You are viewing a plain text version of this content. The canonical link for it is here.

Posted to user@ignite.apache.org by "privacyfirst@codesandnotes.be" <pr...@codesandnotes.be> on 2021/10/28 13:15:49 UTC

Reliability of Apache Ignite as a Multi-Tier Storage

Dear,

One of the "Core Features" listed by ignite.apache.org is the capability
of Ignite to be a Multi-Tier Storage. However, unless I have
misunderstood something, I am worried that this storage is not reliable...

I currently have an application that uses an Ignite cluster as a DB. The
cluster contains two nodes at the moment: the second node backs up the
first. Each Ignite node is on a VPS server at OVH.

Lately OVH had a series of issues which apparently brought down the
communication between those VPS servers. The consequence was that the
Ignite nodes couldn't talk to each other and therefore split, each node
upgrading to a new Baseline Topology and each one seeing the other node
as being offline.

Restarting the nodes would result in an error on one of them:
Caused by: class org.apache.ignite.spi.IgniteSpiException:
BaselineTopology of joining node (72fbc939-bf09-42cb-a7e4-12896046cfc0)
is not compatible with BaselineTopology in the cluster. Branching
history of cluster BlT ([1060612220]) doesn't contain branching point
hash of joining node BlT (173037243). Consider cleaning persistent
storage of the node and adding it to the cluster again.
at
org.apache.ignite.spi.discovery.tcp.TcpDiscoverySpi.checkFailedError(TcpDiscoverySpi.java:2052)
at
org.apache.ignite.spi.discovery.tcp.ServerImpl.joinTopology(ServerImpl.java:1197)
at
org.apache.ignite.spi.discovery.tcp.ServerImpl.spiStart(ServerImpl.java:472)
at
org.apache.ignite.spi.discovery.tcp.TcpDiscoverySpi.spiStart(TcpDiscoverySpi.java:2154)
at
org.apache.ignite.internal.managers.GridManagerAdapter.startSpi(GridManagerAdapter.java:278)

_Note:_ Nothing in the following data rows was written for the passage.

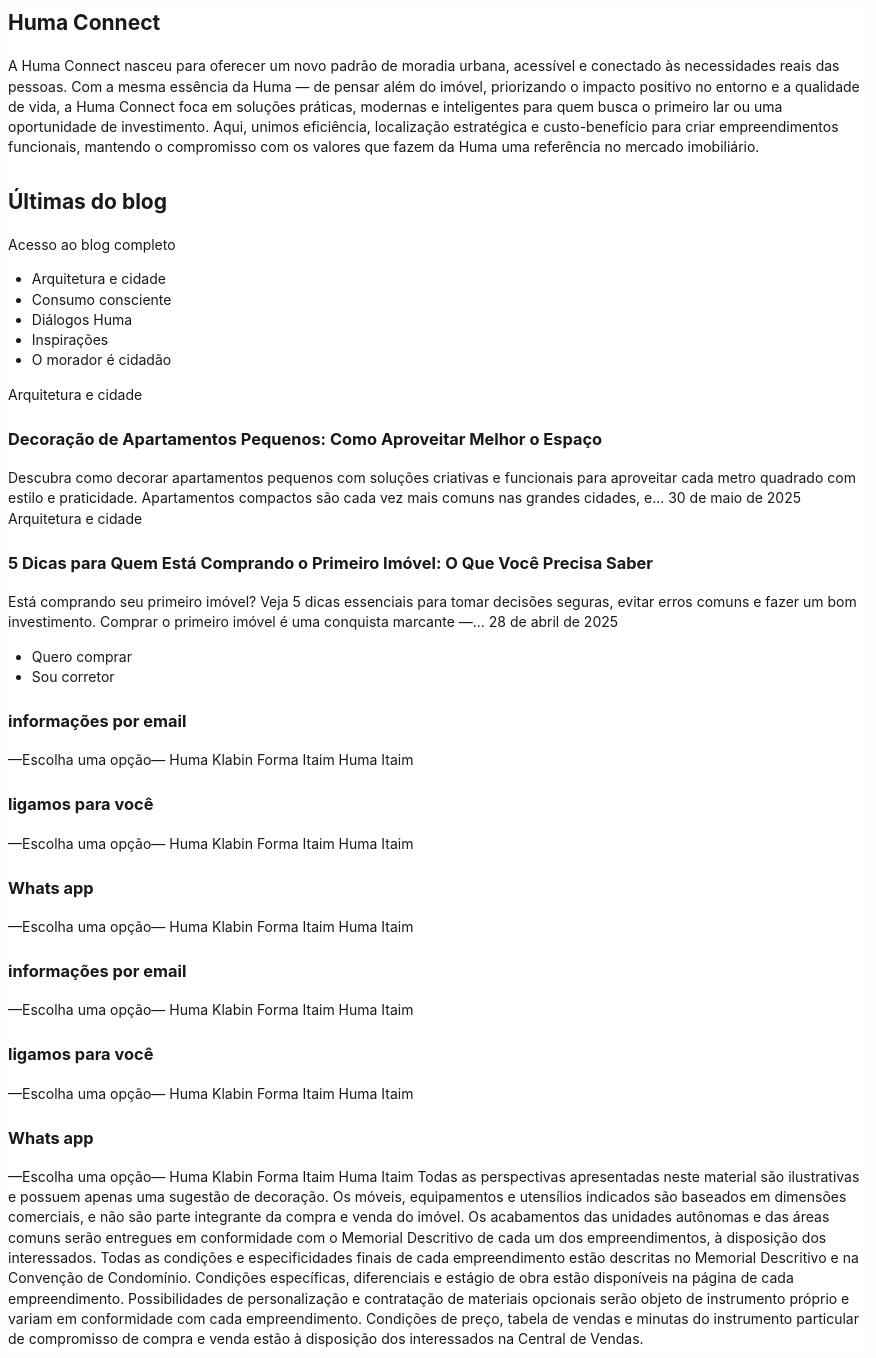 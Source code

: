 
## Huma Connect
A Huma Connect nasceu para oferecer um novo padrão de moradia urbana, acessível e conectado às necessidades reais das pessoas.
Com a mesma essência da Huma — de pensar além do imóvel, priorizando o impacto positivo no entorno e a qualidade de vida, a Huma Connect foca em soluções práticas, modernas e inteligentes para quem busca o primeiro lar ou uma oportunidade de investimento.
Aqui, unimos eficiência, localização estratégica e custo-benefício para criar empreendimentos funcionais, mantendo o compromisso com os valores que fazem da Huma uma referência no mercado imobiliário.
## Últimas do blog
Acesso ao blog completo 
  * Arquitetura e cidade 
  * Consumo consciente 
  * Diálogos Huma 
  * Inspirações 
  * O morador é cidadão 


Arquitetura e cidade
### Decoração de Apartamentos Pequenos: Como Aproveitar Melhor o Espaço
Descubra como decorar apartamentos pequenos com soluções criativas e funcionais para aproveitar cada metro quadrado com estilo e praticidade. Apartamentos compactos são cada vez mais comuns nas grandes cidades, e...
30 de maio de 2025
Arquitetura e cidade
### 5 Dicas para Quem Está Comprando o Primeiro Imóvel: O Que Você Precisa Saber
Está comprando seu primeiro imóvel? Veja 5 dicas essenciais para tomar decisões seguras, evitar erros comuns e fazer um bom investimento. Comprar o primeiro imóvel é uma conquista marcante —...
28 de abril de 2025
  * Quero comprar
  * Sou corretor


###  informações por email
—Escolha uma opção— Huma Klabin Forma Itaim Huma Itaim
###  ligamos para você
—Escolha uma opção— Huma Klabin Forma Itaim Huma Itaim
###  Whats app
—Escolha uma opção— Huma Klabin Forma Itaim Huma Itaim
###  informações por email
—Escolha uma opção— Huma Klabin Forma Itaim Huma Itaim
###  ligamos para você
—Escolha uma opção— Huma Klabin Forma Itaim Huma Itaim
###  Whats app
—Escolha uma opção— Huma Klabin Forma Itaim Huma Itaim
Todas as perspectivas apresentadas neste material são ilustrativas e possuem apenas uma sugestão de decoração. Os móveis, equipamentos e utensílios indicados são baseados em dimensões comerciais, e não são parte integrante da compra e venda do imóvel. Os acabamentos das unidades autônomas e das áreas comuns serão entregues em conformidade com o Memorial Descritivo de cada um dos empreendimentos, à disposição dos interessados. Todas as condições e especificidades finais de cada empreendimento estão descritas no Memorial Descritivo e na Convenção de Condomínio. Condições específicas, diferenciais e estágio de obra estão disponíveis na página de cada empreendimento. Possibilidades de personalização e contratação de materiais opcionais serão objeto de instrumento próprio e variam em conformidade com cada empreendimento. Condições de preço, tabela de vendas e minutas do instrumento particular de compromisso de compra e venda estão à disposição dos interessados na Central de Vendas.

At this point, the only option I found was to destroy my backup node
(deleting the "/work" folder"), restart it and add it back to the cluster.

Obviously this becomes a real problem when scaling up and having one's
data distributed among multiple Ignite nodes. If a major network issue
occurs (such as days of network outage) Ignite nodes might (will?) end
up in the same state than my backup node in my example, therefore losing
data.

So, is my theory above correct or have I misunderstood Ignite's
capabilities as a Multi-Tier storage solution?
Is a cluster node able to re-join a cluster it's been disconnected from
for a significant amount of time?
And if a node is disconnected and starts giving a "BaselineTopology of
joining node is not compatible with BaselineTopology in the cluster"
then how can I recover my data ?

Thanks for your help,

Diego

Re: Reliability of Apache Ignite as a Multi-Tier Storage

Posted by Stephen Darlington <st...@gridgain.com>.

As far as I know, “multi-tier” refers to the ability to store some data in memory, the rest on disk.

You experienced “split brain,” which is a difficult problem to solve in any distributed system. From your description my guess is that you’ve enabled baseline auto-adjust, which is generally not a good idea when you have persistence turned on.

With a catastrophic network failure like that, I would expect that you would need to restart some nodes. With a correctly configured cluster, you shouldn’t need to “destroy” a node.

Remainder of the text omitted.